I thank very much the member for Holt for her question but also for her longstanding advocacy for equality for women. All of us in this place agree Australian women deserve fair and safe working conditions. They deserve equal opportunity and equal remuneration for their efforts. I'm very pleased to report this House has passed the Workplace Gender Equality Amendment (Closing the Gender Pay Gap) Bill 2023, and I thank all members for their support for that. It fulfils a major election commitment to close the gender pay gap at work, including by boosting pay gap transparency and encouraging action to close gender pay gaps within organisations. These reforms will be a key driver for employer action, transparency and accountability and will help speed up progress towards gender equality in our workplaces while at the same time streamlining reporting for employers.

For the first time the Workplace Gender Equality Agency will report gender pay gaps at the employer level, not just the industry level. It will certainly help encourage companies to prioritise gender equality and to work to close their gender pay gap, and it will accelerate progress towards gender equality.

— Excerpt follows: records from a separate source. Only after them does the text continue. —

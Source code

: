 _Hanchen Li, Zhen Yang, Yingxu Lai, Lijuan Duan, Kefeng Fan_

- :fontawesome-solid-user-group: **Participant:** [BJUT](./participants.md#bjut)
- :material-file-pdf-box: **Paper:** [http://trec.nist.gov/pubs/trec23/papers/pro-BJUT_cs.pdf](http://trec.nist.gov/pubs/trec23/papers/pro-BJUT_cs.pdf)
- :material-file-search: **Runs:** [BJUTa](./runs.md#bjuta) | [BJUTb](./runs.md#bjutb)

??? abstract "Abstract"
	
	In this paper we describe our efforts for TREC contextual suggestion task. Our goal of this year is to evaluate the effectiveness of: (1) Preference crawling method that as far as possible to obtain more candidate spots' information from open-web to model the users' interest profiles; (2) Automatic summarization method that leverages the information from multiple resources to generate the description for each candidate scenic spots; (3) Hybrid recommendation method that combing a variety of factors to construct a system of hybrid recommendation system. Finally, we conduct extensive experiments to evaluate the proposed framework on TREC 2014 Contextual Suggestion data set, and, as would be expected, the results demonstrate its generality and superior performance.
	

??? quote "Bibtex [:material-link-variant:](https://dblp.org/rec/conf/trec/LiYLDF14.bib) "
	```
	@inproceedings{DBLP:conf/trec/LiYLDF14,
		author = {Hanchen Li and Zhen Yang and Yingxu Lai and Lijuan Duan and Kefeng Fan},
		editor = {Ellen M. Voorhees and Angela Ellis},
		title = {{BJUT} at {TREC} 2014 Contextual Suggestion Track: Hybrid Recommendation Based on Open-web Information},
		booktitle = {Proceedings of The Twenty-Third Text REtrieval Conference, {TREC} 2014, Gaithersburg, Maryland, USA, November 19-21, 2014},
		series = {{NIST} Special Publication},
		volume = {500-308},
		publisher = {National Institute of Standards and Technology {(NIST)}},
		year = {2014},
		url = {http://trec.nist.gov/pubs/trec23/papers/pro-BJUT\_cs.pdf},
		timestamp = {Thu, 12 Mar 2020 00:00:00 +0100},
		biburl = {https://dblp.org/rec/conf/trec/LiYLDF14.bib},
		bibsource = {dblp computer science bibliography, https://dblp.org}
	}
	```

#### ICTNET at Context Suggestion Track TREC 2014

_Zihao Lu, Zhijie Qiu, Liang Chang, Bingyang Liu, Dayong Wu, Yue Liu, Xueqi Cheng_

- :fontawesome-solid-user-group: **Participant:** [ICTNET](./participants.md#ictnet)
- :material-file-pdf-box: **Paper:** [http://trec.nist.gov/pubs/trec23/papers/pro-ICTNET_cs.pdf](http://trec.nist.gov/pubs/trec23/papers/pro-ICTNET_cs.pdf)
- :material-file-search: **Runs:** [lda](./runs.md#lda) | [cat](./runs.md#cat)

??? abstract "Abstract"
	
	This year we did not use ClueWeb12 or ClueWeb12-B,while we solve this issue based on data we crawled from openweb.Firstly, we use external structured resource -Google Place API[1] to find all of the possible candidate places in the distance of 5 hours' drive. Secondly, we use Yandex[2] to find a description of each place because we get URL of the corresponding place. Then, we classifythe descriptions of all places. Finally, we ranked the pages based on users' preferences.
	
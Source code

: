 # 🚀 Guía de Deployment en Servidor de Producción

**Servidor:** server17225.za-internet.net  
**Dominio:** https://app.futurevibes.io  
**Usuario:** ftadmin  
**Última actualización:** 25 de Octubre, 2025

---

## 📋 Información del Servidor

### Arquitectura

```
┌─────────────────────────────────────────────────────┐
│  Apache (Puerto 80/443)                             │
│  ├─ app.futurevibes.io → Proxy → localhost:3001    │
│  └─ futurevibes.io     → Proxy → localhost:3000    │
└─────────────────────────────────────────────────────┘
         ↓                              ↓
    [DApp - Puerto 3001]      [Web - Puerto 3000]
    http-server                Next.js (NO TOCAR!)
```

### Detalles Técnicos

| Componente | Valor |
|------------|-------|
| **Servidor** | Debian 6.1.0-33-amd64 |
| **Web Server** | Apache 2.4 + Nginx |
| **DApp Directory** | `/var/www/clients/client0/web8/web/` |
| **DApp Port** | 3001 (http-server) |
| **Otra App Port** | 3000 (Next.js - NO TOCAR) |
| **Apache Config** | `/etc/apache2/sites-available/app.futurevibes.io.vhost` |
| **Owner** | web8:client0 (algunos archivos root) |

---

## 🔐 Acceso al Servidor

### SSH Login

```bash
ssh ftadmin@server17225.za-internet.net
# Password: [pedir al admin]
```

It will give us more information about gender pay gaps and put employers on notice to take action. Estimates indicate that at the current rate of progress it could take as long as 24 years to close the gender pay gap. Women have waited long enough, and it is very pleasing to note that this place and the Senate have agreed that that is too long.

The average weekly full-time earnings of a woman in Australia across all industries and occupations is lower than the equivalent for men by $253.50 per week. We see a gender pay gap from the moment women enter the workforce and a gender pay gap accumulated over our lifetimes, and it has real consequences. Women have on average 23.4 per cent less super when they come to retirement age than men. The gender pay gap is also holding our economy back, with $51.8 billion a year lost when it comes to women's pay.

This bill, now passed through both houses, is a critical step towards achieving women's economic participation and women's equality. The bill is getting on with the job of closing the gender pay gap for women in Australia. I thank very much everyone in this place for the passage of this bill, but also it has taken a majority Labor government to get this done and to start to finally close the gender pay gap for women in this country.